Updated: Jan 2, 2024


africa's tarnished name chinua achebe

Electrifying essays on the history, complexity and appropriation of a continent, from the father of modern African literature.


Achebe is well-known as the first African author to write from the perspective of the colonised rather than the coloniser. Things Fall Apart was and is a seminal piece of literature.


In the collection of essays in Africa’s Tarnished Name, Achebe explores various aspects of Africa: what Nigeria means to him, what it was like to travel around Africa as an African amongst white tourists, the treatment by world leaders of African countries as a theoretical experiment and, in the eponymous essay, the fact that there is a lot of literature about Africa but hardly any of it is written from an African perspective.


Achebe saw Africa through great change. He was almost 30 when Nigeria became independent from the British Empire in 1960. He experienced its bitter civil war which resulted from the instability of the transition. Similar instability erupted around the continent throughout the 1960s which saw a domino effect of decolonisation. Every single nation in Africa has its own turbulent story.

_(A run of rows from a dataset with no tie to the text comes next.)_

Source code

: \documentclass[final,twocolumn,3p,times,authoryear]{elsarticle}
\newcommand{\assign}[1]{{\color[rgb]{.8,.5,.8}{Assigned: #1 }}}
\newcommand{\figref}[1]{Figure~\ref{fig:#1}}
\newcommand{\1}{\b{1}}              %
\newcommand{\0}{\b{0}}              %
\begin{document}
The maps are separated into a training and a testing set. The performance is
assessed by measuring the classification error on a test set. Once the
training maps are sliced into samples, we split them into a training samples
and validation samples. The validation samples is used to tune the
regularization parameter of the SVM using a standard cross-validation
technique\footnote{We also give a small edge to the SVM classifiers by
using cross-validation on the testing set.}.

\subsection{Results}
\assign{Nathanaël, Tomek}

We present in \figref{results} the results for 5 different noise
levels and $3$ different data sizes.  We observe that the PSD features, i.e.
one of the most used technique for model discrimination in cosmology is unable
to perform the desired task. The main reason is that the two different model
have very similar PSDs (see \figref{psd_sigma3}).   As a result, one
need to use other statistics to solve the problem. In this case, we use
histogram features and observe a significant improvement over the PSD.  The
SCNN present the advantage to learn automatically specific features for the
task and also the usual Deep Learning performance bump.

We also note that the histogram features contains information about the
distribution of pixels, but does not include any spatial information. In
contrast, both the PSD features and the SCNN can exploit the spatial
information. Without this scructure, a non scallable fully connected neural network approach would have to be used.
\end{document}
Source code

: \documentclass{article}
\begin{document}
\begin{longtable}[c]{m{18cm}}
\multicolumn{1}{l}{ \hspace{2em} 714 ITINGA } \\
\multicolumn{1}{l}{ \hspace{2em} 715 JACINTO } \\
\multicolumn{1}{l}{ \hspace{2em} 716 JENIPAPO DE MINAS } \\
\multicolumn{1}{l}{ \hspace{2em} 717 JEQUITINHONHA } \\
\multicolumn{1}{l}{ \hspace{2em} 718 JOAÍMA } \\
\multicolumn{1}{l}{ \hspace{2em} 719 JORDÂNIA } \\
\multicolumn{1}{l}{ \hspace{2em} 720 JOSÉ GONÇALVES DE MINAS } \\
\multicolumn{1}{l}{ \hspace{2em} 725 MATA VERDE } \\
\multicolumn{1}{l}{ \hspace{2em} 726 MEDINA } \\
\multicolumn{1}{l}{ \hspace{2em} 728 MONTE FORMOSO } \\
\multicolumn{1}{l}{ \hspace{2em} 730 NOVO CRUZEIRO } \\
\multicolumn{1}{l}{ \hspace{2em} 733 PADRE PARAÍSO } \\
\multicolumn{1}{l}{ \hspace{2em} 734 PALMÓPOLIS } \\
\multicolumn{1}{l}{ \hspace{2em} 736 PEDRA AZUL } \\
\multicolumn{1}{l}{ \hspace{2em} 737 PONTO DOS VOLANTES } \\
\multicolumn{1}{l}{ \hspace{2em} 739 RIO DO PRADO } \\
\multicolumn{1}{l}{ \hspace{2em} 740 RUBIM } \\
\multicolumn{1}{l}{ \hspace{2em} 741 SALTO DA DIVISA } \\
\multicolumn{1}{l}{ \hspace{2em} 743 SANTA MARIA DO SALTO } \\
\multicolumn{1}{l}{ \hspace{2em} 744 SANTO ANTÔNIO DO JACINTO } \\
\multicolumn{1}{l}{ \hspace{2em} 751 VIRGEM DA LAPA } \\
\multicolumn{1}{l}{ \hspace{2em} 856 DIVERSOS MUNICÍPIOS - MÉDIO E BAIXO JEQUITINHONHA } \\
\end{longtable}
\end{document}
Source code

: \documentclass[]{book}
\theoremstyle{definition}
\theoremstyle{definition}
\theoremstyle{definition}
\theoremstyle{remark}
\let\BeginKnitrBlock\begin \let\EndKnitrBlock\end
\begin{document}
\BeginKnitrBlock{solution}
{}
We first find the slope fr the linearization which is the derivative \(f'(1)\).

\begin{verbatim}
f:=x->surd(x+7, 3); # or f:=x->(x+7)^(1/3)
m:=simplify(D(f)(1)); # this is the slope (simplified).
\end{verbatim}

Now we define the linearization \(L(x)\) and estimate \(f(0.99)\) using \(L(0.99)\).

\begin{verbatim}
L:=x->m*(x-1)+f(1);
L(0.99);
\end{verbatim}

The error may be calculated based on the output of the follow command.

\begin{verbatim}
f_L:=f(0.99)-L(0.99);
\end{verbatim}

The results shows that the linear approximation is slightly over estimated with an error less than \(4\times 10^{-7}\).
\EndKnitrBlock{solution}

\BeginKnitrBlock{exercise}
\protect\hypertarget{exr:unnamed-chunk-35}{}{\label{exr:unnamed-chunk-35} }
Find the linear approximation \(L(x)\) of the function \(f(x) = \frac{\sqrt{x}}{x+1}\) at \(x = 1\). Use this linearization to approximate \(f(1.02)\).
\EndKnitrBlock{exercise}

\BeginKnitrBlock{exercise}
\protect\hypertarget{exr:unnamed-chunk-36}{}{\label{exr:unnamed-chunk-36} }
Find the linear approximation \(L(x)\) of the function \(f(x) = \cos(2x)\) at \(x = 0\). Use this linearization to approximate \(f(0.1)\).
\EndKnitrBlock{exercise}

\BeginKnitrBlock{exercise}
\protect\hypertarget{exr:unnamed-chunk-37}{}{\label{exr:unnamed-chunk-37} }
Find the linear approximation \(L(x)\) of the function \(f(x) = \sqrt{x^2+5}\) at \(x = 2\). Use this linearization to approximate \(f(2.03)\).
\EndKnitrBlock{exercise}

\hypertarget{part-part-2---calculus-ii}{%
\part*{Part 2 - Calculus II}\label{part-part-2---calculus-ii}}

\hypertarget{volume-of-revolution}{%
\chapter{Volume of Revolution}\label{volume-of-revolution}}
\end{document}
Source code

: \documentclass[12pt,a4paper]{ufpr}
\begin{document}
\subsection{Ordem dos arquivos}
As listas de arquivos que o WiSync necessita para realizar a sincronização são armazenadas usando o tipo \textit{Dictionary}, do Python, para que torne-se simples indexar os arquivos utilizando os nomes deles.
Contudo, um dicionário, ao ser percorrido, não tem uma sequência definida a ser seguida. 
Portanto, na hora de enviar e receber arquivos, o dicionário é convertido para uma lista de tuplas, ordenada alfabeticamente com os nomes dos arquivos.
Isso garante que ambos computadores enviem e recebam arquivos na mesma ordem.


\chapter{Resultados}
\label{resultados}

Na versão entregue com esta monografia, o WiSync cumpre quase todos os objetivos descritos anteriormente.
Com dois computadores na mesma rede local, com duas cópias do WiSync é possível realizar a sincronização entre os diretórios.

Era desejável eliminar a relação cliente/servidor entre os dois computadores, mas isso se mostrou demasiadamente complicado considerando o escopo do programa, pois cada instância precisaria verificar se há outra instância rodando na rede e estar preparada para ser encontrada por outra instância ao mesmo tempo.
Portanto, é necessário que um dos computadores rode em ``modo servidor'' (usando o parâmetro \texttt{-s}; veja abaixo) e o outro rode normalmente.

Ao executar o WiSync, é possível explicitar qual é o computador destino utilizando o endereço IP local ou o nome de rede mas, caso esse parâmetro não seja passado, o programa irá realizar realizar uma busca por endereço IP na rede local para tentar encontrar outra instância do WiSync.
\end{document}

In the last essay, Africa is People, Achebe describes being inexplicably invited to a meeting of the Organisation for Economic Cooperation and Development. As an African novelist surrounded by western economists and bankers, Achebe did not understand why he was there. However, when he heard the attendees discussing solutions to African economics in a way that might look workable on paper but Achebe thought was impossible in practice, he felt compelled to speak up to explain that Africans were real people, not an afterthought, and Africa was not a fiction to be experimented with.


The main point running through Achebe’s four essays, most obviously in Africa’s Tarnished Name, is that Africa is constantly spoken for by non-Africans. He is particularly critical of Joseph Conrad whose book about explorers of the Belgian Congo, Heart of Darkness, not only gives the impression that the character was the first visitor to that area of Africa but also then portrays the Congolese people as savages or aliens, highlighting how different he perceives them to be from the civilised west. Achebe notes in passing how common it is for writers to describe parts of Africa being “discovered” (meaning discovered by Europeans as people had already lived there for thousands of years) and that even when something positive is said about Africa it would often come across as patronising at best and racist at worst. Africa is not given a chance to be spoken about by Africans, as western perspectives are too dominant.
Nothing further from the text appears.